* Your goal *
Based on the entries below, how many lines contain the word "service"? Respond with only the number.

* Dataset records *
• • •

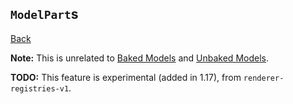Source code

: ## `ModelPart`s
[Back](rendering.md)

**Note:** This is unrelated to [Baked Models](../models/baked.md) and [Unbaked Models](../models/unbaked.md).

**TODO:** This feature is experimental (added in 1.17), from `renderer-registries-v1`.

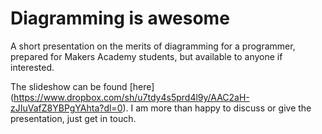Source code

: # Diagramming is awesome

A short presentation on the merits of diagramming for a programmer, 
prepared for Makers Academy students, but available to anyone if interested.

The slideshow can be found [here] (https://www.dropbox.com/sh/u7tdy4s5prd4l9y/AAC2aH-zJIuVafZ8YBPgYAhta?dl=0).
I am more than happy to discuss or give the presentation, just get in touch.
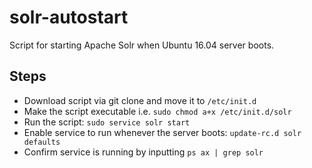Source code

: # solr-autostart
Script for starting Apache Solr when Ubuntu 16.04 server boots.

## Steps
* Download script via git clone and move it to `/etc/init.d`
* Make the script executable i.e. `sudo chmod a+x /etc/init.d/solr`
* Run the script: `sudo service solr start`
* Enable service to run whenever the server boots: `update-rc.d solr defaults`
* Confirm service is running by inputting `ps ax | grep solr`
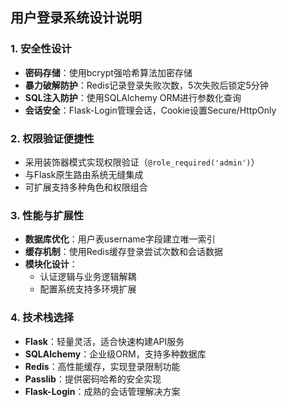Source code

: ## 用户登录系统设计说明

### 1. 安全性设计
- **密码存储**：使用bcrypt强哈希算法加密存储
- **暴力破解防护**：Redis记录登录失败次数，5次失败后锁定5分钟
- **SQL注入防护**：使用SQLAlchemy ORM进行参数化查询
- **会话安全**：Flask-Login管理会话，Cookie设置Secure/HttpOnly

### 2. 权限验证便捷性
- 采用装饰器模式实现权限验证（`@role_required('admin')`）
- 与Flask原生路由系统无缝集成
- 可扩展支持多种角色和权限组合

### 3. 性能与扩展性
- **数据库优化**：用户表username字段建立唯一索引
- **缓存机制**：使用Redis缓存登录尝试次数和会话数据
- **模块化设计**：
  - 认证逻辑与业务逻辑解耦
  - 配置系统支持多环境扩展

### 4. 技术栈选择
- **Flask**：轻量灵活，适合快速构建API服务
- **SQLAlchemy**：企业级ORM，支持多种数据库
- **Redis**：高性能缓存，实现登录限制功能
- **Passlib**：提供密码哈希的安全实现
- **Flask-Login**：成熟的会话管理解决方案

• • •

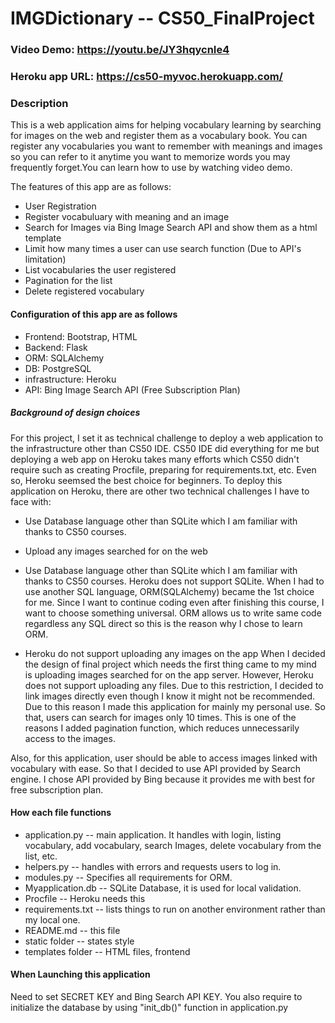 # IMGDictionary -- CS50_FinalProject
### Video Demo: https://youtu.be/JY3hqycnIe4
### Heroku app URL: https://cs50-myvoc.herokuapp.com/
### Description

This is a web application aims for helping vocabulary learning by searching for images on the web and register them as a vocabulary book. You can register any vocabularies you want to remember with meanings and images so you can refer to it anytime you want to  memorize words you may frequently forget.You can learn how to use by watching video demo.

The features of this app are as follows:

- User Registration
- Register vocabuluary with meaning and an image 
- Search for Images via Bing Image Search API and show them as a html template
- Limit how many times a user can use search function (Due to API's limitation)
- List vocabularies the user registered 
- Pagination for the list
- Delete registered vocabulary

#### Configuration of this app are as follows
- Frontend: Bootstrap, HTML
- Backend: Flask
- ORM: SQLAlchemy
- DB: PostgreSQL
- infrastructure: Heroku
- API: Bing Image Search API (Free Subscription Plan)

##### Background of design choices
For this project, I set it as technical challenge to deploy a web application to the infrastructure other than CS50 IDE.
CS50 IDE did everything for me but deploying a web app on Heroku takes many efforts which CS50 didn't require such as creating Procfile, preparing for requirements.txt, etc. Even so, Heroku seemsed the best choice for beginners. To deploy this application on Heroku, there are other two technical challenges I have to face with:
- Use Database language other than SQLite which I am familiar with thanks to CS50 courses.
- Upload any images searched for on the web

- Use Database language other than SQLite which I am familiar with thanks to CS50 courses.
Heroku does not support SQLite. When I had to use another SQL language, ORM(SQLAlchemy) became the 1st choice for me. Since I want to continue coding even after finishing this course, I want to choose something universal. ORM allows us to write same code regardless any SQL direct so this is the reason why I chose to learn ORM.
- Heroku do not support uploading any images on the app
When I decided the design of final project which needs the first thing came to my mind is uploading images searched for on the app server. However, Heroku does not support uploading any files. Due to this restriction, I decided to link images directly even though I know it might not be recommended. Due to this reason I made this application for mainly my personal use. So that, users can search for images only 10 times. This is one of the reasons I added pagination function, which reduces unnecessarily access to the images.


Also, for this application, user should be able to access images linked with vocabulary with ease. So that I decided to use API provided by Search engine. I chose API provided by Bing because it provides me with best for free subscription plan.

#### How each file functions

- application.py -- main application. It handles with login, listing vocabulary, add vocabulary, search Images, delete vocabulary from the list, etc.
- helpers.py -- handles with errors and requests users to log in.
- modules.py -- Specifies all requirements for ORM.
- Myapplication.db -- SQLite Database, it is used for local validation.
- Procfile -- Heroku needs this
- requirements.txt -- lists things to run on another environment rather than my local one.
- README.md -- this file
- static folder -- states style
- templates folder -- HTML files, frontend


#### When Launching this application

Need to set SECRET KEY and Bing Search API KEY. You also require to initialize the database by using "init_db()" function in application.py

• • •

* Written solution *
3